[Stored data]

******

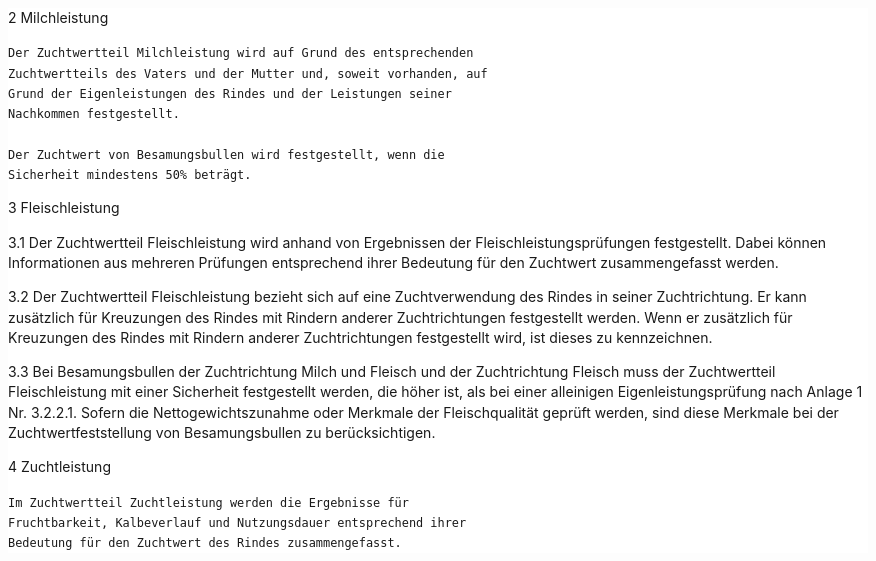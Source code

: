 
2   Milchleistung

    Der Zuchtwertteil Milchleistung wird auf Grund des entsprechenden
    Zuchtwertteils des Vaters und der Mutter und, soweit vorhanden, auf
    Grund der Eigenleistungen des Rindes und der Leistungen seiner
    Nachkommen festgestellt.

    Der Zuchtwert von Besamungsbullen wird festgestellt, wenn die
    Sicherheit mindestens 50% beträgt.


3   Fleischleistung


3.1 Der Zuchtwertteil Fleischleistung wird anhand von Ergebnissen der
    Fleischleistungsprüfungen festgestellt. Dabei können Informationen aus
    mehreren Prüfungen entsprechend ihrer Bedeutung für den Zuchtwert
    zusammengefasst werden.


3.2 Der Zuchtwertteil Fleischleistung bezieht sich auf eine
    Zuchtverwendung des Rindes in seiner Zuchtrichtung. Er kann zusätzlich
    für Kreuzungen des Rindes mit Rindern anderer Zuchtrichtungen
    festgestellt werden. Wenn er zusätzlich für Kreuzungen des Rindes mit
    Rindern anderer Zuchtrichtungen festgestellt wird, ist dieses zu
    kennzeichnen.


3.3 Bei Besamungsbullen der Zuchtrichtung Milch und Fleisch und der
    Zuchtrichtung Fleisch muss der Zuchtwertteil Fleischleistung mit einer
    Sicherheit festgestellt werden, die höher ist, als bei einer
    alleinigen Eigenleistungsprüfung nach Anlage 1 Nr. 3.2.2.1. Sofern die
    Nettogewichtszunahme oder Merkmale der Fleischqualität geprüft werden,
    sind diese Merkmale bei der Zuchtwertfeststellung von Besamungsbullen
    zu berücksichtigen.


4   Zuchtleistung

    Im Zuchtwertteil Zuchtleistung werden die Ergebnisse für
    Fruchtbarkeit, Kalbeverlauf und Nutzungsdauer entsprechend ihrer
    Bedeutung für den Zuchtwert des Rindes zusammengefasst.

******

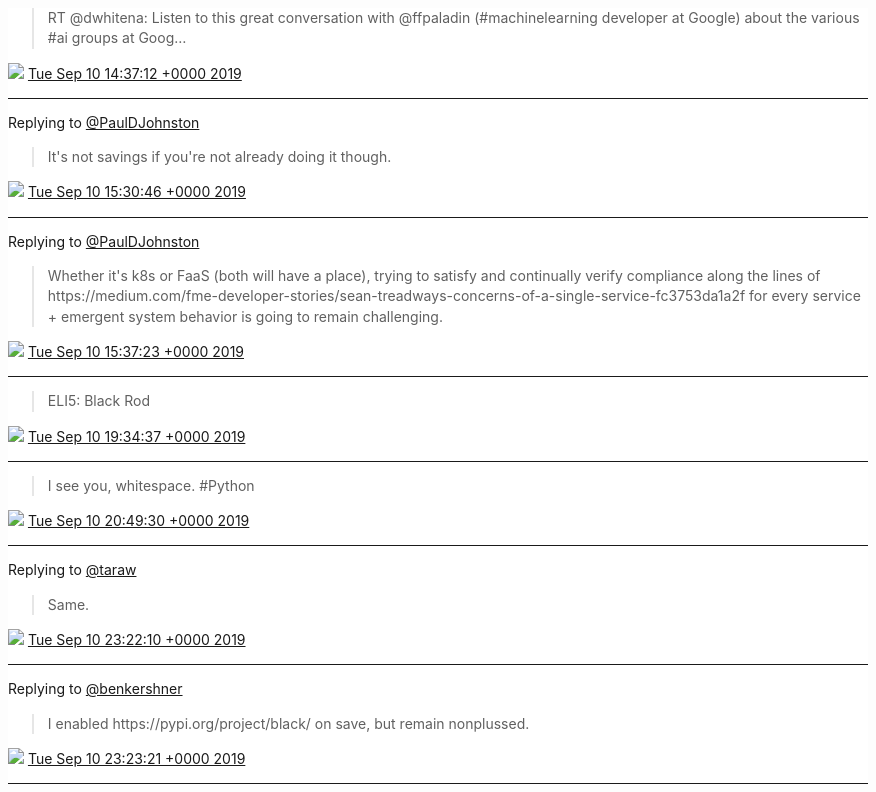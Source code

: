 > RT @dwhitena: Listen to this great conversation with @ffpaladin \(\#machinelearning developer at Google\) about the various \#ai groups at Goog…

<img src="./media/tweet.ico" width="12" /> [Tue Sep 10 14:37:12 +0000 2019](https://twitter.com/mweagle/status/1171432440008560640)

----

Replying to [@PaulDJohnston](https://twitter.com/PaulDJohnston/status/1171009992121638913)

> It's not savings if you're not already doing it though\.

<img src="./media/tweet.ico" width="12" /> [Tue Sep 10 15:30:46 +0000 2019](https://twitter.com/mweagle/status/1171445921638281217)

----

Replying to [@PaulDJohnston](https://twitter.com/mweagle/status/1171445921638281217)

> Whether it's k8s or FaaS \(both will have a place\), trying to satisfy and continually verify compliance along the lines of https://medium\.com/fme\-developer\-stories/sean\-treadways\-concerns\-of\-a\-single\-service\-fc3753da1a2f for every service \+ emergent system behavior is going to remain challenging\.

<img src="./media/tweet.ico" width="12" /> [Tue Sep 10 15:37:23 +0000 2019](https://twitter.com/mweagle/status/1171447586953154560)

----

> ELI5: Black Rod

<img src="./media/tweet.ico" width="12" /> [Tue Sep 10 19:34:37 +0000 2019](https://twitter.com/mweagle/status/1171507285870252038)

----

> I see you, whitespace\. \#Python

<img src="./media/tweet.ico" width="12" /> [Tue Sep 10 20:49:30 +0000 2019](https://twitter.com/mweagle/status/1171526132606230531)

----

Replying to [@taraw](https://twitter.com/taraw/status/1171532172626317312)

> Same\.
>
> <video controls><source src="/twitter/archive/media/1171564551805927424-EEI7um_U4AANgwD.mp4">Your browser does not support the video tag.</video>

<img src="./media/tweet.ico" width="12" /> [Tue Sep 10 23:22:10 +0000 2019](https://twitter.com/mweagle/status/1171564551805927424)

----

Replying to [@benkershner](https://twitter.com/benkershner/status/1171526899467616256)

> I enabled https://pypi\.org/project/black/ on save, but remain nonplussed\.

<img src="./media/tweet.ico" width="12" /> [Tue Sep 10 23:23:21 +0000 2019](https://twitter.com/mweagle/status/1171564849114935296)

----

******

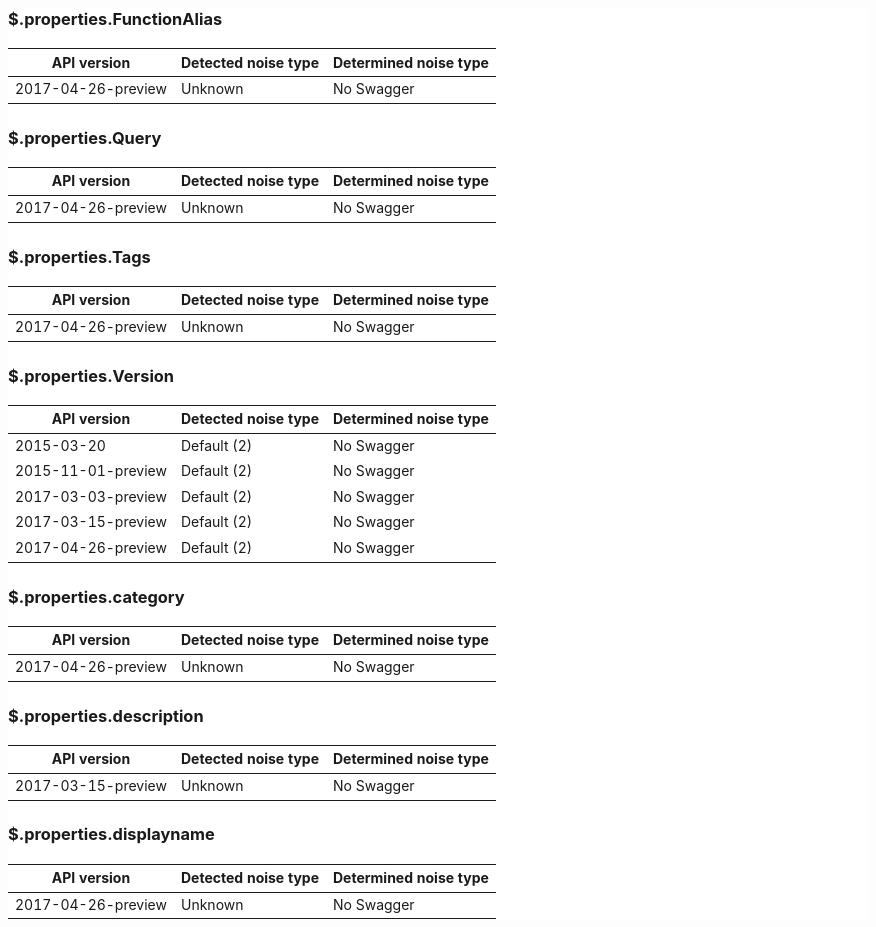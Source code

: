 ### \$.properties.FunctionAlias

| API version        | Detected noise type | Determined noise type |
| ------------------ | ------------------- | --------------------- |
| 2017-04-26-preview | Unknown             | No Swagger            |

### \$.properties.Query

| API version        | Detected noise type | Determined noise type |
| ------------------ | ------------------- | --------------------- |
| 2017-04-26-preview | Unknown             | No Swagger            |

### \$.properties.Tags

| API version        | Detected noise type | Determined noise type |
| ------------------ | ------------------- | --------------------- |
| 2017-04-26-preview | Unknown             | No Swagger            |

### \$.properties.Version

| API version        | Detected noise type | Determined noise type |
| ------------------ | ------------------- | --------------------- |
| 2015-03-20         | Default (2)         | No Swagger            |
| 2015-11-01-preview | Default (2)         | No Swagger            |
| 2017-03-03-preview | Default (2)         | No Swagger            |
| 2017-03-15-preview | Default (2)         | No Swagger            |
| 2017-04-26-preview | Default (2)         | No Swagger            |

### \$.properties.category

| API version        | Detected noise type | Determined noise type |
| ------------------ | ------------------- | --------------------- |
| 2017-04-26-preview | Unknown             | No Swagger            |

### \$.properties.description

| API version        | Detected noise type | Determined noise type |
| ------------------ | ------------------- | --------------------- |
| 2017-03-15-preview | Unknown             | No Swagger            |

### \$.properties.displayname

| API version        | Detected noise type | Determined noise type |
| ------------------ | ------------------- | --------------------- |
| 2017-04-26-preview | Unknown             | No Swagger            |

******

Some lines of the data may hold the word "Bedeutung". Say how many do, with nothing else.

2